*** Opening of EXERCISE DATA ***

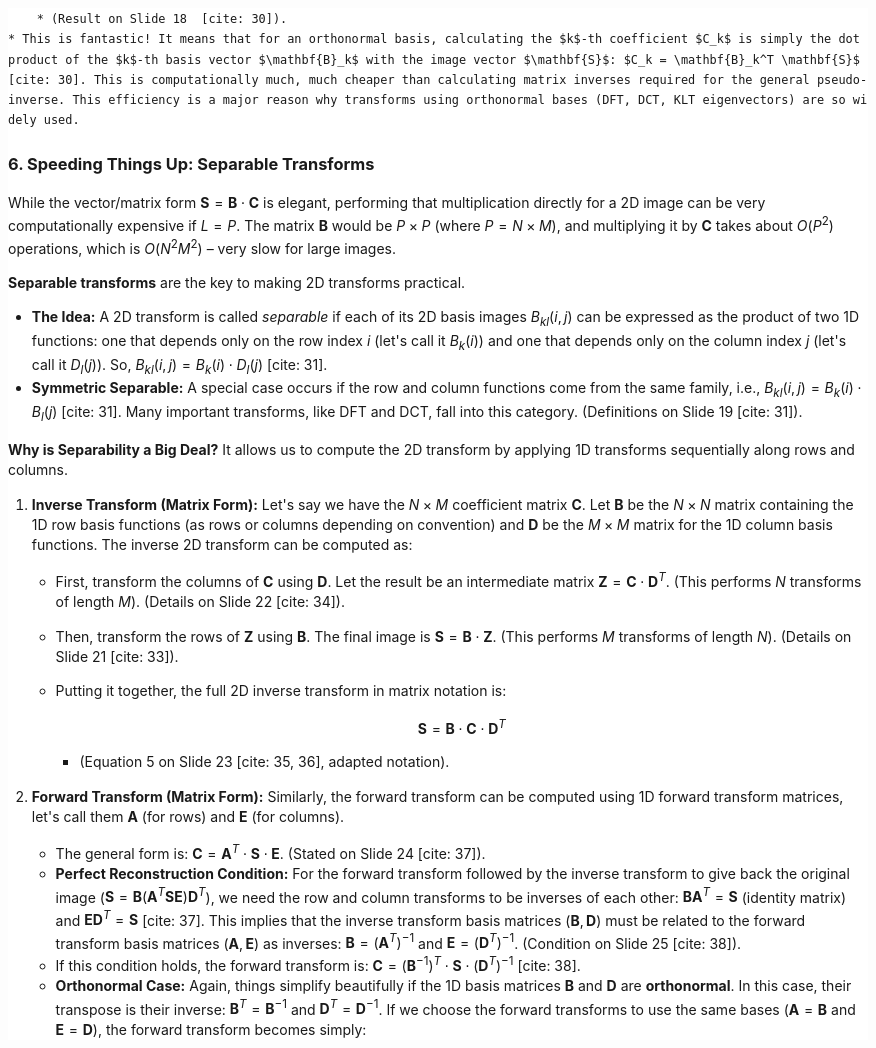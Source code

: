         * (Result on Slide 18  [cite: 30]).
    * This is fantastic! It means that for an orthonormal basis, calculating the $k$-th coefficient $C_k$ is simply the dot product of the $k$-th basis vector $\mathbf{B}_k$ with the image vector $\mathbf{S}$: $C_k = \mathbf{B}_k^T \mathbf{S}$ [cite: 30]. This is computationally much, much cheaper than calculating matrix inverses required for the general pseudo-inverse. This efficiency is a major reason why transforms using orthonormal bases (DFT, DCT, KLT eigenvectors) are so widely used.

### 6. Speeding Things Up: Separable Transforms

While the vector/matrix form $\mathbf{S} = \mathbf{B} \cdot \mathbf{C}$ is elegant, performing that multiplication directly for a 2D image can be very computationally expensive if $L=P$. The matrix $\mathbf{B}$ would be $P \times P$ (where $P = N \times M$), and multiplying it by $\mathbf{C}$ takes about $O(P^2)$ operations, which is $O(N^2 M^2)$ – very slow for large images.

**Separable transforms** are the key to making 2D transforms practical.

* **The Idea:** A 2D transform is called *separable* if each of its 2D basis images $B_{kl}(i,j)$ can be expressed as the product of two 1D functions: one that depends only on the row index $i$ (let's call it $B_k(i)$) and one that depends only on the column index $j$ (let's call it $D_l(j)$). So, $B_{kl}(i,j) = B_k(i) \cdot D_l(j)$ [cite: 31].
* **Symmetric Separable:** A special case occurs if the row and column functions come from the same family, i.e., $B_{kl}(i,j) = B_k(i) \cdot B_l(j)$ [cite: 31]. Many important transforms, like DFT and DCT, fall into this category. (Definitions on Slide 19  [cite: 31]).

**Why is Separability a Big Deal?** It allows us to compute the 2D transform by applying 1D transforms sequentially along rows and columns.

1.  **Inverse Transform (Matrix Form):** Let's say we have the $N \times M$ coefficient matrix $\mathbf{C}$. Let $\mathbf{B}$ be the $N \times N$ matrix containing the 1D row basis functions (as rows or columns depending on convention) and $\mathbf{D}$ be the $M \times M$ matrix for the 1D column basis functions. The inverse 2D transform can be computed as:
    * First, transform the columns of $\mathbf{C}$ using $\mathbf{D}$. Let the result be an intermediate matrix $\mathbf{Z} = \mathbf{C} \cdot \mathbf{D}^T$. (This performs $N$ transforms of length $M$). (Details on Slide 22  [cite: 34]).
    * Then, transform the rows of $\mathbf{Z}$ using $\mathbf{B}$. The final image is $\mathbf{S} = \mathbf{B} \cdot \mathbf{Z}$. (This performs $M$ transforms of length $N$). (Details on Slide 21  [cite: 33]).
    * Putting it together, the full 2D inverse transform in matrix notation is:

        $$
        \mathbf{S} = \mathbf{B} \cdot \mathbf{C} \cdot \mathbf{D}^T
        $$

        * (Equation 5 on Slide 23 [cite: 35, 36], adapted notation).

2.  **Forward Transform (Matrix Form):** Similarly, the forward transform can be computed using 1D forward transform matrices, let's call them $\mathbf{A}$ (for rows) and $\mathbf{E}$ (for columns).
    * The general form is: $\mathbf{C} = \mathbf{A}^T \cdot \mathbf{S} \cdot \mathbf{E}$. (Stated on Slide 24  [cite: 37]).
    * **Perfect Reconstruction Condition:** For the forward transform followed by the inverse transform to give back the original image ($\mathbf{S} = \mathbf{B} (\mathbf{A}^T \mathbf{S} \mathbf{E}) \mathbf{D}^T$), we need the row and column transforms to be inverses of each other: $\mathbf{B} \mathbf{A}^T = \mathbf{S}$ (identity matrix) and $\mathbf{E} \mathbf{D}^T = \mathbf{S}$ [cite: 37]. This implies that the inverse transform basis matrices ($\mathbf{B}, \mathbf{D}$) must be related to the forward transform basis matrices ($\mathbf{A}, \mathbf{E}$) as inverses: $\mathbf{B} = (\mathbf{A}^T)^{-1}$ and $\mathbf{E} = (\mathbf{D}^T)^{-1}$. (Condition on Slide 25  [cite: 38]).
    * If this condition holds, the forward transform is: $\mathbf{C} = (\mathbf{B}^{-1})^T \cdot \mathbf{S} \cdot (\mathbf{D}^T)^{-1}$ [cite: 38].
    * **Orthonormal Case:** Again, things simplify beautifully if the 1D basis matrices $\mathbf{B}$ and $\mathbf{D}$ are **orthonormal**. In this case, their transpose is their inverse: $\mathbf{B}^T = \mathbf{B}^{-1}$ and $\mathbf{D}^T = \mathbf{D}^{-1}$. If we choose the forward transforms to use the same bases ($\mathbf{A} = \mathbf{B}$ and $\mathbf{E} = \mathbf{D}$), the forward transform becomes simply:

*** Close of EXERCISE DATA ***

▶ [TASK INSTRUCTIONS]: All lines from the start of the entries above through the line containing "2D transforms practical." must be transcribed exactly, both ends included, and no picture may be copied.

▶ [TASK OUTPUT]:
Source code

:         * (Result on Slide 18  [cite: 30]).
    * This is fantastic! It means that for an orthonormal basis, calculating the $k$-th coefficient $C_k$ is simply the dot product of the $k$-th basis vector $\mathbf{B}_k$ with the image vector $\mathbf{S}$: $C_k = \mathbf{B}_k^T \mathbf{S}$ [cite: 30]. This is computationally much, much cheaper than calculating matrix inverses required for the general pseudo-inverse. This efficiency is a major reason why transforms using orthonormal bases (DFT, DCT, KLT eigenvectors) are so widely used.

### 6. Speeding Things Up: Separable Transforms

While the vector/matrix form $\mathbf{S} = \mathbf{B} \cdot \mathbf{C}$ is elegant, performing that multiplication directly for a 2D image can be very computationally expensive if $L=P$. The matrix $\mathbf{B}$ would be $P \times P$ (where $P = N \times M$), and multiplying it by $\mathbf{C}$ takes about $O(P^2)$ operations, which is $O(N^2 M^2)$ – very slow for large images.

**Separable transforms** are the key to making 2D transforms practical.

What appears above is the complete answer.